*** MATERIAL FOR THE TASK ***

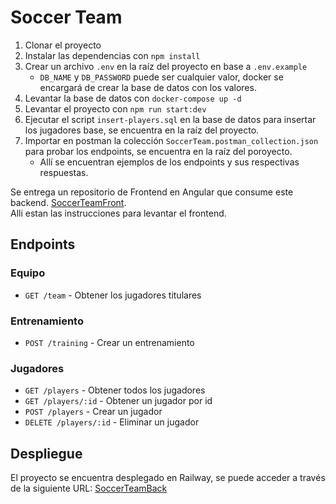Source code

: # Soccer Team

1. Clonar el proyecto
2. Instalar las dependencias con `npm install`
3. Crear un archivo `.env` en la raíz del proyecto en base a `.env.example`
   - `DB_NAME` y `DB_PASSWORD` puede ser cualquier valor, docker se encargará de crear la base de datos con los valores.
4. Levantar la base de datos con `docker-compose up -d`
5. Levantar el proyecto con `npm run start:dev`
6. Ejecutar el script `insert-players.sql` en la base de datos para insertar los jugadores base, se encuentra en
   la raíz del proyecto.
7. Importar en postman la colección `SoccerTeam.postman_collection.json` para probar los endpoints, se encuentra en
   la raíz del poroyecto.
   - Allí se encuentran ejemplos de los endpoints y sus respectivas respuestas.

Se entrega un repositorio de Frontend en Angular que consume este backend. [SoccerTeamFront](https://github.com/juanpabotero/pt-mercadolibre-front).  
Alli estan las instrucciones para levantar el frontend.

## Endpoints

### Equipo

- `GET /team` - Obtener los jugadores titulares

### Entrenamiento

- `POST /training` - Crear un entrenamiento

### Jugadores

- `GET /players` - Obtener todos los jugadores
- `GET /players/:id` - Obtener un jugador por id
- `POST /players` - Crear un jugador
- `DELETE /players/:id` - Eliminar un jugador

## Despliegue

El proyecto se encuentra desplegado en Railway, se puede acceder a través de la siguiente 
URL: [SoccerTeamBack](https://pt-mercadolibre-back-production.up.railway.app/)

*** End of MATERIAL FOR THE TASK ***
*** MATERIAL FOR THE TASK ***

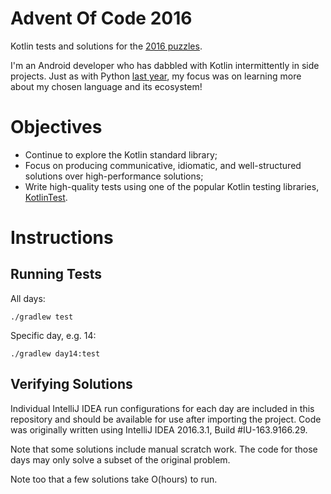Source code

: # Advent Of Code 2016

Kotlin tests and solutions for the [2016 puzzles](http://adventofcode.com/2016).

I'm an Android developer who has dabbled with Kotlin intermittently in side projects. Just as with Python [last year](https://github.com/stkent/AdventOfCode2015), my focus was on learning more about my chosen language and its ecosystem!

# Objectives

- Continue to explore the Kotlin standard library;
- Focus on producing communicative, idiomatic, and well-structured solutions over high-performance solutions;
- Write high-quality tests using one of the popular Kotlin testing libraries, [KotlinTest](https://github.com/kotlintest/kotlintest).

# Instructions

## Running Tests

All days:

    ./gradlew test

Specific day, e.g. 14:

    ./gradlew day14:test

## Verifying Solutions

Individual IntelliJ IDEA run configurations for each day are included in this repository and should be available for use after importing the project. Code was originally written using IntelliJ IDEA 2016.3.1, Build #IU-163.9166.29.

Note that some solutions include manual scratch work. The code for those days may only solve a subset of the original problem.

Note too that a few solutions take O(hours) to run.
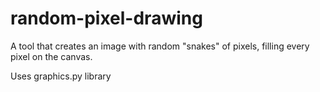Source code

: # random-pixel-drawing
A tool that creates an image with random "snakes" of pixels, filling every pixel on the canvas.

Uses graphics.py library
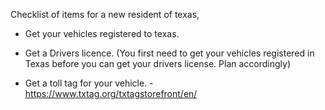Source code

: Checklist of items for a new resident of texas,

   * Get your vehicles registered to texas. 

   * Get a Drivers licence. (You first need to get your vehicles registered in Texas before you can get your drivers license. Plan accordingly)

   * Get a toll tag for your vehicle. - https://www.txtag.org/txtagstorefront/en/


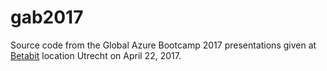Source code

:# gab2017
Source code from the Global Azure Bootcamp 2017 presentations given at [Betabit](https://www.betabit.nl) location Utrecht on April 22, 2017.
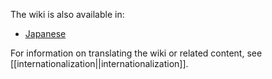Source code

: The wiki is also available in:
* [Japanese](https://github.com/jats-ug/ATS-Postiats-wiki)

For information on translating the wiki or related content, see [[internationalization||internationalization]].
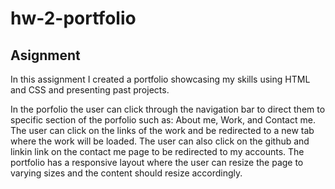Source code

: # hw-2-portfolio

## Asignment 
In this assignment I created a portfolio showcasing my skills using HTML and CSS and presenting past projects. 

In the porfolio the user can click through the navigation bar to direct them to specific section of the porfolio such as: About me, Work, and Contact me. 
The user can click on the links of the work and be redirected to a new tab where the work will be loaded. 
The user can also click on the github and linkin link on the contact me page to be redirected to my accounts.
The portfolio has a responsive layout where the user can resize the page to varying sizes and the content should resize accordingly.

*** End of MATERIAL FOR THE TASK ***
*** MATERIAL FOR THE TASK ***

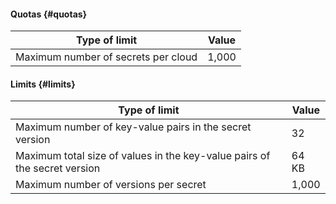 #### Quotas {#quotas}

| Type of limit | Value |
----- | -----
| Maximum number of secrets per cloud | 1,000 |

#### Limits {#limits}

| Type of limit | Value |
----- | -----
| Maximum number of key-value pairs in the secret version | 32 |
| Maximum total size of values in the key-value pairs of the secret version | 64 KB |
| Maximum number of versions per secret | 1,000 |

*** End of MATERIAL FOR THE TASK ***

▶ _WHAT TO DO_
Among the records above, find each line containing the string "this" and copy it.

▶ _RESULT OF THE TASK_
Individual IntelliJ IDEA run configurations for each day are included in this repository and should be available for use after importing the project. Code was originally written using IntelliJ IDEA 2016.3.1, Build #IU-163.9166.29.
In this assignment I created a portfolio showcasing my skills using HTML and CSS and presenting past projects. 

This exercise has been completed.